====== Data

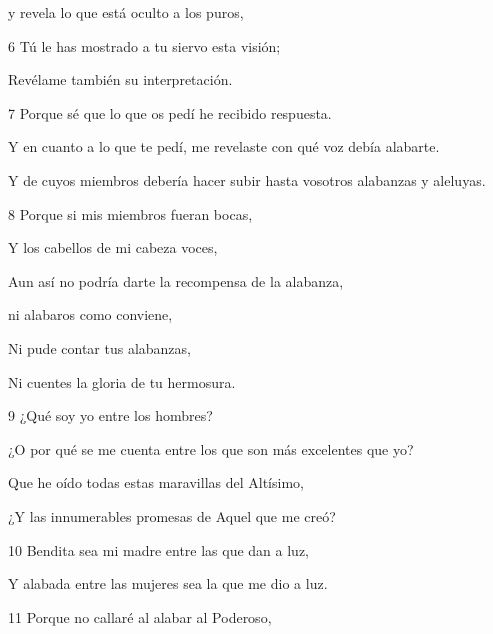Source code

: \par y revela lo que está oculto a los puros,

\par [Quienes con fe se han sometido a ti y a tu ley.]

\par 6 Tú le has mostrado a tu siervo esta visión;

\par Revélame también su interpretación.

\par 7 Porque sé que lo que os pedí he recibido respuesta.

\par Y en cuanto a lo que te pedí, me revelaste con qué voz debía alabarte.

\par Y de cuyos miembros debería hacer subir hasta vosotros alabanzas y aleluyas.

\par 8 Porque si mis miembros fueran bocas,

\par Y los cabellos de mi cabeza voces,

\par Aun así no podría darte la recompensa de la alabanza,

\par ni alabaros como conviene,

\par Ni pude contar tus alabanzas,

\par Ni cuentes la gloria de tu hermosura.

\par 9 ¿Qué soy yo entre los hombres?

\par ¿O por qué se me cuenta entre los que son más excelentes que yo?

\par Que he oído todas estas maravillas del Altísimo,

\par ¿Y las innumerables promesas de Aquel que me creó?

\par 10 Bendita sea mi madre entre las que dan a luz,

\par Y alabada entre las mujeres sea la que me dio a luz.

\par 11 Porque no callaré al alabar al Poderoso,

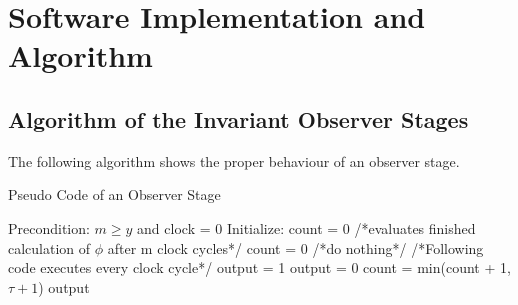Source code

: 
\chapter{Software Implementation and Algorithm}



\section{Algorithm of the Invariant Observer Stages}

The following algorithm shows the proper behaviour of an observer stage.\newline

\begin{algorithm}
\caption{Pseudo Code of an Observer Stage}
\label{alg:observerstage}
\begin{algorithmic}[1]
\REQUIRE Precondition: $m \ge y$ and clock = 0
\STATE Initialize: count = 0
 \STATE  /*evaluates finished calculation of $\phi$ after m clock cycles*/
 \STATE  count = 0 
 \ELSE
  \STATE /*do nothing*/ 
 \ENDIF
\ENDIF 
\STATE /*Following code executes every clock cycle*/
 \STATE output = 1
\ELSE
 \STATE output = 0
\ENDIF
\STATE count = min(count + 1,$\tau + 1$)
\RETURN output
\end{algorithmic}
\end{algorithm}

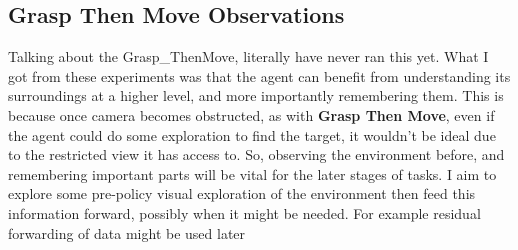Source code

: 


\subsection{Grasp Then Move Observations}
Talking about the Grasp\_ThenMove, literally have never ran this yet.
What I got from these experiments was that the agent can benefit from understanding its surroundings at a higher level, and more importantly remembering them. This is because once  camera becomes obstructed, as with \textbf{Grasp Then Move}, even if the agent could do some exploration to find the target, it wouldn't be ideal due to the restricted view it has access to. So, observing the environment before, and remembering important parts will be vital for the later stages of tasks. I aim to explore some pre-policy visual exploration of the environment then feed this information forward, possibly when it might be needed. For example residual forwarding of data might be used later 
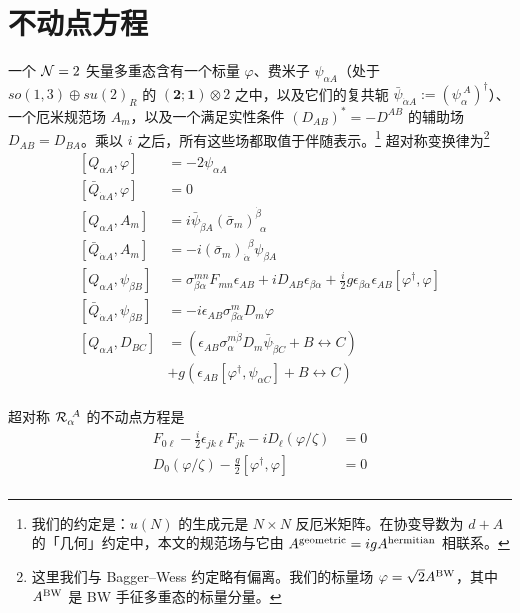 \section{不动点方程}
\label{app:Fixed-Point-Equations}

一个 $\mathcal{N}=2$ 矢量多重态含有一个标量 $\varphi$、费米子 $\psi_{\alpha A}$（处于 $so(1,3)\oplus su(2)_R$ 的 $(\mathbf{2};\mathbf{1})\otimes 2$ 之中，以及它们的复共轭 $\bar \psi_{\dot \alpha A} := (\psi_{\alpha}^{~A})^\dagger$）、一个厄米规范场 $A_m$，以及一个满足实性条件 $(D_{AB})^* = - D^{AB}$ 的辅助场 $D_{AB} = D_{BA}$。乘以 $i$ 之后，所有这些场都取值于伴随表示。\footnote{我们的约定是：$u(N)$ 的生成元是 $N\times N$ 反厄米矩阵。在协变导数为 $d +A$ 的「几何」约定中，本文的规范场与它由 $A^{\rm geometric} = i g A^{\rm hermitian}$ 相联系。} 超对称变换律为\footnote{这里我们与 Bagger--Wess 约定略有偏离。我们的标量场 $\varphi=\sqrt{2}A^{\rm BW}$，其中 $A^{\rm BW}$ 是 BW 手征多重态的标量分量。}
%
\begin{equation}
\begin{split}
[Q_{\alpha A}, \varphi] & = - 2 \psi_{\alpha A} \\
[\bar Q_{\dot\alpha A}, \varphi] & = 0 \\
[Q_{\alpha A}, A_m] & = i \bar \psi_{\dot \beta A} (\bar
\sigma_m)^{\dot \beta}_{~~\alpha} \\
[\bar Q_{\dot \alpha A}, A_m] & = -i (\bar
\sigma_m)_{\dot \alpha}^{~~\beta}  \psi_{ \beta A}  \\
 [Q_{\alpha A}, \psi_{\beta B} ] & =
\sigma^{mn}_{\beta\alpha} F_{mn} \epsilon_{AB} + i D_{AB}
\epsilon_{\beta\alpha} + \frac{i}{2} g
\epsilon_{\beta\alpha} \epsilon_{AB} [\varphi^\dagger, \varphi] \\
[\bar Q_{\dot \alpha A}, \psi_{\beta B} ] & = - i   \epsilon_{AB} \sigma^m_{\beta\dot\alpha} D_m\varphi \\
[Q_{\alpha A}, D_{BC}  ] & = \left( \epsilon_{AB}
\sigma_{\alpha}^{m\dot \beta} D_m \bar\psi_{\dot \beta C} +
B\leftrightarrow C \right) \\
& +   g \left(\epsilon_{AB} [ \varphi^\dagger, \psi_{\alpha C}] +
B\leftrightarrow C   \right)\\
\end{split}
\end{equation}

超对称 $\mathcal{R}_{\alpha}^{~A}$ 的不动点方程是
%
\begin{equation}\label{eq:Q-zeta-fix}
\begin{split}
F_{0\ell} - \frac{i}{2} \epsilon_{jk\ell} F_{jk} - i   D_\ell
( \varphi/\zeta) & = 0\\
D_0(  \varphi/\zeta) - \frac{g}{2} [  \varphi^\dagger,
  \varphi ] & = 0 \\
\end{split}
\end{equation}

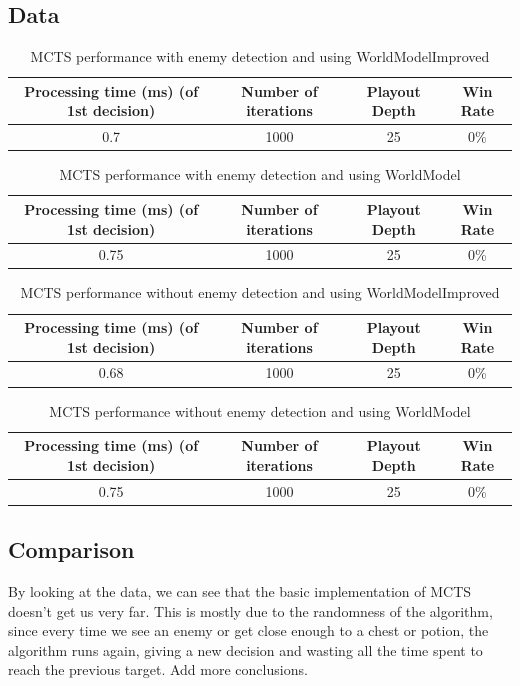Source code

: \documentclass{article}
\begin{document}
  \subsection{Data}
  \begin{table}[h!]
    \centering
    \caption{MCTS performance with enemy detection and using WorldModelImproved}
    \label{tab:tableMCTS1}
    \begin{tabular}{c|c|c|c}
      \textbf{Processing time (ms) (of 1st decision)} & \textbf{Number of iterations} & \textbf{Playout Depth} & \textbf{Win Rate}\\
      \hline
      0.7 & 1000 & 25 & 0\%
    \end{tabular}
  \end{table}
  \begin{table}[h!]
    \centering
    \caption{MCTS performance with enemy detection and using WorldModel}
    \label{tab:tableMCTS2}
    \begin{tabular}{c|c|c|c}
      \textbf{Processing time (ms) (of 1st decision)} & \textbf{Number of iterations} & \textbf{Playout Depth} & \textbf{Win Rate}\\
      \hline
      0.75 & 1000 & 25 & 0\%
    \end{tabular}
  \end{table}
  \begin{table}[h!]
    \centering
    \caption{MCTS performance without enemy detection and using WorldModelImproved}
    \label{tab:tableMCTS3}
    \begin{tabular}{c|c|c|c}
      \textbf{Processing time (ms) (of 1st decision)} & \textbf{Number of iterations} & \textbf{Playout Depth} & \textbf{Win Rate}\\
      \hline
      0.68 & 1000 & 25 & 0\%
    \end{tabular}
  \end{table}
  \begin{table}[h!]
    \centering
    \caption{MCTS performance without enemy detection and using WorldModel}
    \label{tab:tableMCTS4}
    \begin{tabular}{c|c|c|c}
      \textbf{Processing time (ms) (of 1st decision)} & \textbf{Number of iterations} & \textbf{Playout Depth} & \textbf{Win Rate}\\
      \hline
      0.75 & 1000 & 25 & 0\%
    \end{tabular}
  \end{table}

  \subsection{Comparison}
  By looking at the data, we can see that the basic implementation of MCTS doesn't get us very far. This is mostly due to the randomness of the algorithm, 
  since every time we see an enemy or get close enough to a chest or potion, the algorithm runs again, giving a new decision and wasting all 
  the time spent to reach the previous target.
  Add more conclusions.\\
\end{document}

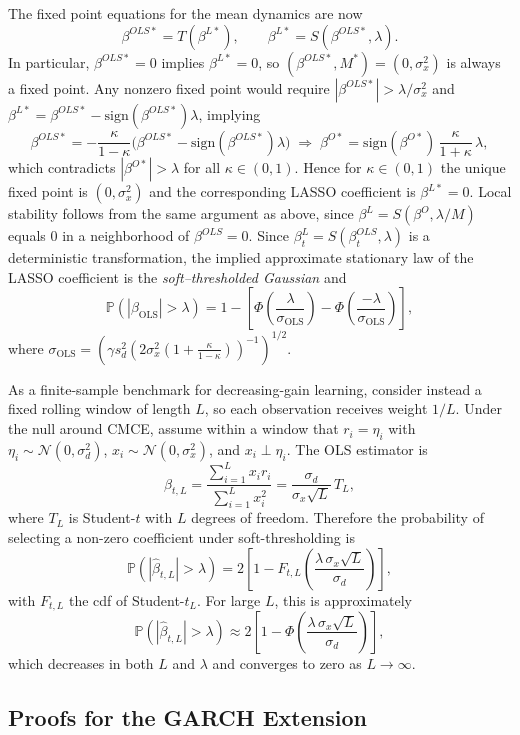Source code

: The fixed point equations for the mean dynamics are now
\[
\beta^{OLS*}=T(\beta^{L*}),\qquad \beta^{L*}=S(\beta^{OLS*},\lambda).
\]
In particular, $\beta^{OLS*}=0$ implies $\beta^{L*}=0$, so $(\beta^{OLS*},M^*)=(0,\sigma_x^2)$ is always a fixed point. Any nonzero fixed point would require $|\beta^{OLS*}|>\lambda/\sigma_x^2$ and $\beta^{L*}=\beta^{OLS*}-\mathrm{sign}(\beta^{OLS*})\lambda$, implying
\[
\beta^{OLS*}=-\frac{\kappa}{1-\kappa}\Big(\beta^{OLS*}-\mathrm{sign}(\beta^{OLS*})\lambda\Big)
\;\Rightarrow\;
\beta^{O*}=\mathrm{sign}(\beta^{O*})\,\frac{\kappa}{1+\kappa}\,\lambda,
\]
which contradicts $|\beta^{O*}|>\lambda$ for all $\kappa\in(0,1)$. Hence for $\kappa\in(0,1)$ the unique fixed point is $(0,\sigma_x^2)$ and the corresponding LASSO coefficient is $\beta^{L*}=0$. 
Local stability follows from the same argument as above, since $\beta^{L}=S(\beta^{O},\lambda/M)$ equals $0$ in a neighborhood of $\beta^{OLS}=0$.
Since $\beta^L_t=S(\beta^{OLS}_t,\lambda)$ is a deterministic transformation, the implied approximate stationary law of the LASSO coefficient is the \emph{soft--thresholded Gaussian} and 
\[ \mathbb{P}(|{\beta}_{\text{OLS}}| > \lambda) = 1 - \left[\Phi\left(\frac{\lambda}{\sigma_{\text{OLS}}}\right) - \Phi\left(\frac{-\lambda}{\sigma_{\text{OLS}}}\right)\right], \]
where $\sigma_{\text{OLS}} = \left(\gamma s_{d}^2 \left(2 \sigma^2_x \left(1 + \frac{\kappa}{1 - \kappa} \right)\right)^{-1}\right)^{1/2}$.

As a finite-sample benchmark for decreasing-gain learning, consider instead a fixed rolling window of length $L$, so each observation receives weight $1/L$. Under the null around CMCE, assume within a window that $r_i=\eta_i$ with $\eta_i\sim \mathcal N(0,\sigma_d^2)$, $x_i\sim \mathcal N(0,\sigma_x^2)$, and $x_i\perp \eta_i$. The OLS estimator is
\[
\hat\beta_{t,L}=\frac{\sum_{i=1}^{L} x_i r_i}{\sum_{i=1}^{L} x_i^2}
=\frac{\sigma_d}{\sigma_x\sqrt{L}}\,T_L,
\]
where $T_L$ is Student-$t$ with $L$ degrees of freedom. Therefore the probability of selecting a non-zero coefficient under soft-thresholding is
\[
\mathbb P\!\left(|\hat\beta_{t,L}|>\lambda\right)
=2\left[1-F_{t,L}\!\left(\frac{\lambda\,\sigma_x\sqrt{L}}{\sigma_d}\right)\right],
\]
with $F_{t,L}$ the cdf of Student-$t_L$. For large $L$, this is approximately
\[
\mathbb P\!\left(|\hat\beta_{t,L}|>\lambda\right)
\approx 2\left[1-\Phi\!\left(\frac{\lambda\,\sigma_x\sqrt{L}}{\sigma_d}\right)\right],
\]
which decreases in both $L$ and $\lambda$ and converges to zero as $L\to\infty$.

\subsection{Proofs for the GARCH Extension}\label{app:proofs_GARCH}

============

◆ Work task ◆
Search each line of the data above for "label", and copy the lines where it occurs.

◆ Task output ◆
\label{alg:observerstage}
\label{app:Fixed-Point-Equations}
\begin{equation}\label{eq:Q-zeta-fix}
    \label{tab:tableMCTS1}
    \label{tab:tableMCTS2}
    \label{tab:tableMCTS3}
    \label{tab:tableMCTS4}
\subsection{Proofs for the GARCH Extension}\label{app:proofs_GARCH}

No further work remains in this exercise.